> **Extracted information**
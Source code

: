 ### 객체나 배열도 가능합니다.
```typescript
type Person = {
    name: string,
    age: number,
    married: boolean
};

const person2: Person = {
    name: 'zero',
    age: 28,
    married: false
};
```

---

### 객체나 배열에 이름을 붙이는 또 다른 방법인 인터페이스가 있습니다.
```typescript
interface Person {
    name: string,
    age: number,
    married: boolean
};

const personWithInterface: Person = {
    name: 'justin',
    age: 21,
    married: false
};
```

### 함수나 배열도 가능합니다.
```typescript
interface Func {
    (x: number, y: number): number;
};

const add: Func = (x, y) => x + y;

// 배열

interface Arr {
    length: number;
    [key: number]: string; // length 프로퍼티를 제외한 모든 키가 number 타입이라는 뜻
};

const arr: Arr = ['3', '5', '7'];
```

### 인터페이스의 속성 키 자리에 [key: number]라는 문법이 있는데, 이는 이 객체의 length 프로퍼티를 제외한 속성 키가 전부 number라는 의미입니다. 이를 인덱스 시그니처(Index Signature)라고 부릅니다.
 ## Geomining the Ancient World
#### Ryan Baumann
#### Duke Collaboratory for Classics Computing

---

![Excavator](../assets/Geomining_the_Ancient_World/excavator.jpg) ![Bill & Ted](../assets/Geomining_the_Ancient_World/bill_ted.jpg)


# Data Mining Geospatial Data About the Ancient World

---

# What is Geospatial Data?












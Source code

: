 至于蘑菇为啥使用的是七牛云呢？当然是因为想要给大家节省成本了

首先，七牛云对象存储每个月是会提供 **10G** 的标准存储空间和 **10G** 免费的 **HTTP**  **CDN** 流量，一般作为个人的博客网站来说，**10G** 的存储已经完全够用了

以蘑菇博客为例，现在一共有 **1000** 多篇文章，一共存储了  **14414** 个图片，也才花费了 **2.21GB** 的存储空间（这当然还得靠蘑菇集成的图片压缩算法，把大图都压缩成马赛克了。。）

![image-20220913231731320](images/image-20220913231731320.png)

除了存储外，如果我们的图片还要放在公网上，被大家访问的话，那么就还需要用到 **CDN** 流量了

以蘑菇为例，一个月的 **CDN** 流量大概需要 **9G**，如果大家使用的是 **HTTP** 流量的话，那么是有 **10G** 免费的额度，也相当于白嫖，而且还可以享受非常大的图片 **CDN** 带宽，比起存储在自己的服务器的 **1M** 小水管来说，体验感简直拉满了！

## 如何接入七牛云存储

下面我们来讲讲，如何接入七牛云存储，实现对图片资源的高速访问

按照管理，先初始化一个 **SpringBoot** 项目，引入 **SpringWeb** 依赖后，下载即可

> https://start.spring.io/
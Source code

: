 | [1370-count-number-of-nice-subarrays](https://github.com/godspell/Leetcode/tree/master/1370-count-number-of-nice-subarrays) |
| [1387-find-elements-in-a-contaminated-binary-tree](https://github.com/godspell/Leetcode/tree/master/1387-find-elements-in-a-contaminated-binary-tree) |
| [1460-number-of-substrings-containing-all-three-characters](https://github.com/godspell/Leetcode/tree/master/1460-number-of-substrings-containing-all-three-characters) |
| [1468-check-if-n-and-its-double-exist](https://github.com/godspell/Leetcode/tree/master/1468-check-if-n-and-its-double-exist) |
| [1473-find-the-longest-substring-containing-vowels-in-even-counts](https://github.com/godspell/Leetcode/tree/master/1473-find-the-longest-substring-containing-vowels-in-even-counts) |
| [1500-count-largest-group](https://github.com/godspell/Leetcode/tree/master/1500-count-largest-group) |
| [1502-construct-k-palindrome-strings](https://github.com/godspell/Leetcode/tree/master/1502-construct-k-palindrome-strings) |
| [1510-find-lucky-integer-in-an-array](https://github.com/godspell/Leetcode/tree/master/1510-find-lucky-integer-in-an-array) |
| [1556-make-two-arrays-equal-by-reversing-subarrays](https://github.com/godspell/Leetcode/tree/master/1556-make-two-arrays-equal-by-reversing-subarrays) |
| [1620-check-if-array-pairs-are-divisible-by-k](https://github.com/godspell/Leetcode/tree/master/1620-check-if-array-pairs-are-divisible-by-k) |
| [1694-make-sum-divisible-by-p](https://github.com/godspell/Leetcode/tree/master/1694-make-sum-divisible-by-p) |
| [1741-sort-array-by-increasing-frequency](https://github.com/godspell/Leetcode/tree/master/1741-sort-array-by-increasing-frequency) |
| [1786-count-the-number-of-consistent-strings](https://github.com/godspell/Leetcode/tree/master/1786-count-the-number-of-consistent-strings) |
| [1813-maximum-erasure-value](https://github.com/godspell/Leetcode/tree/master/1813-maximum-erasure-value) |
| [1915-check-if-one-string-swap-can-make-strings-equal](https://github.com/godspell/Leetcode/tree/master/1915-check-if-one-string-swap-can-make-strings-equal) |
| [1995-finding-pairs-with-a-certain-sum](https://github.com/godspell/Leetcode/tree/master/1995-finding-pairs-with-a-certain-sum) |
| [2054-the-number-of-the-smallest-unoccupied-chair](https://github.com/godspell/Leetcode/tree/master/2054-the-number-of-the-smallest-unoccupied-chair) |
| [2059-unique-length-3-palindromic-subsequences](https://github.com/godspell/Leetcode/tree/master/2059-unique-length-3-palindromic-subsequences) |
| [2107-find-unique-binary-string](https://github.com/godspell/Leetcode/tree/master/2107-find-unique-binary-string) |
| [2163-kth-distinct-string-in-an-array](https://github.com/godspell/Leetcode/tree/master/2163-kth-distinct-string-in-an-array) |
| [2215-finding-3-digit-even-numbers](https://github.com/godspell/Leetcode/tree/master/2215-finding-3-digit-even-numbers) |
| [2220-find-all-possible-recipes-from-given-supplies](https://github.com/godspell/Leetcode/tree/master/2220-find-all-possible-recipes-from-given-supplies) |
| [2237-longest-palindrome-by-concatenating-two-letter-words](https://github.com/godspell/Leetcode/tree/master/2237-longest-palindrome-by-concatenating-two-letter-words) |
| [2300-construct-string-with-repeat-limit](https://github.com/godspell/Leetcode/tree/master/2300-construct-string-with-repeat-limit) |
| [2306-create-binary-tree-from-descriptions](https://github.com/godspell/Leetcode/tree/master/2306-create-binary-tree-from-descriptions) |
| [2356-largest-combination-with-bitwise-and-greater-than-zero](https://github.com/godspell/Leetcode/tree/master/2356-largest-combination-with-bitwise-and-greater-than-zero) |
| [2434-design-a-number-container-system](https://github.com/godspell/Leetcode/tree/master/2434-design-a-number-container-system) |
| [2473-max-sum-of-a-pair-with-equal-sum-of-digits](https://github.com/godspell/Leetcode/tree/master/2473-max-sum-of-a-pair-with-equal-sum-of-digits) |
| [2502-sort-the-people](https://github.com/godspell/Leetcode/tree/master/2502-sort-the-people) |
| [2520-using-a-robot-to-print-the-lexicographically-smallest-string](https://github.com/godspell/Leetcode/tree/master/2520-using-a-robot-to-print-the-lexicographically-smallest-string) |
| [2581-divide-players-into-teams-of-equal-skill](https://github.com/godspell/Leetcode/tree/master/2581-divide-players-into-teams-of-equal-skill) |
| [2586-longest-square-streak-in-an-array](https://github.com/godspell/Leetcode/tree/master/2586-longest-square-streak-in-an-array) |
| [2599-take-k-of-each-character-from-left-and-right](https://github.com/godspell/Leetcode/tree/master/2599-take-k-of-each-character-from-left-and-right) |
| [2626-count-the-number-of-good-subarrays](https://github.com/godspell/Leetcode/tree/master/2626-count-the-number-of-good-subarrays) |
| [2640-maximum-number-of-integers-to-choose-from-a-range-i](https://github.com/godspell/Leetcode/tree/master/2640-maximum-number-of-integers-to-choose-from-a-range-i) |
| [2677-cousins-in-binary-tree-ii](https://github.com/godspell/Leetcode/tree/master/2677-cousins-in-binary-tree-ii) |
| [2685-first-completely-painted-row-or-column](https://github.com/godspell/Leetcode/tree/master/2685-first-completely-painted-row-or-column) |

> **Your goal**
Using the entries above, give the number of lines that include "zero", with no added words.

> **Result**
2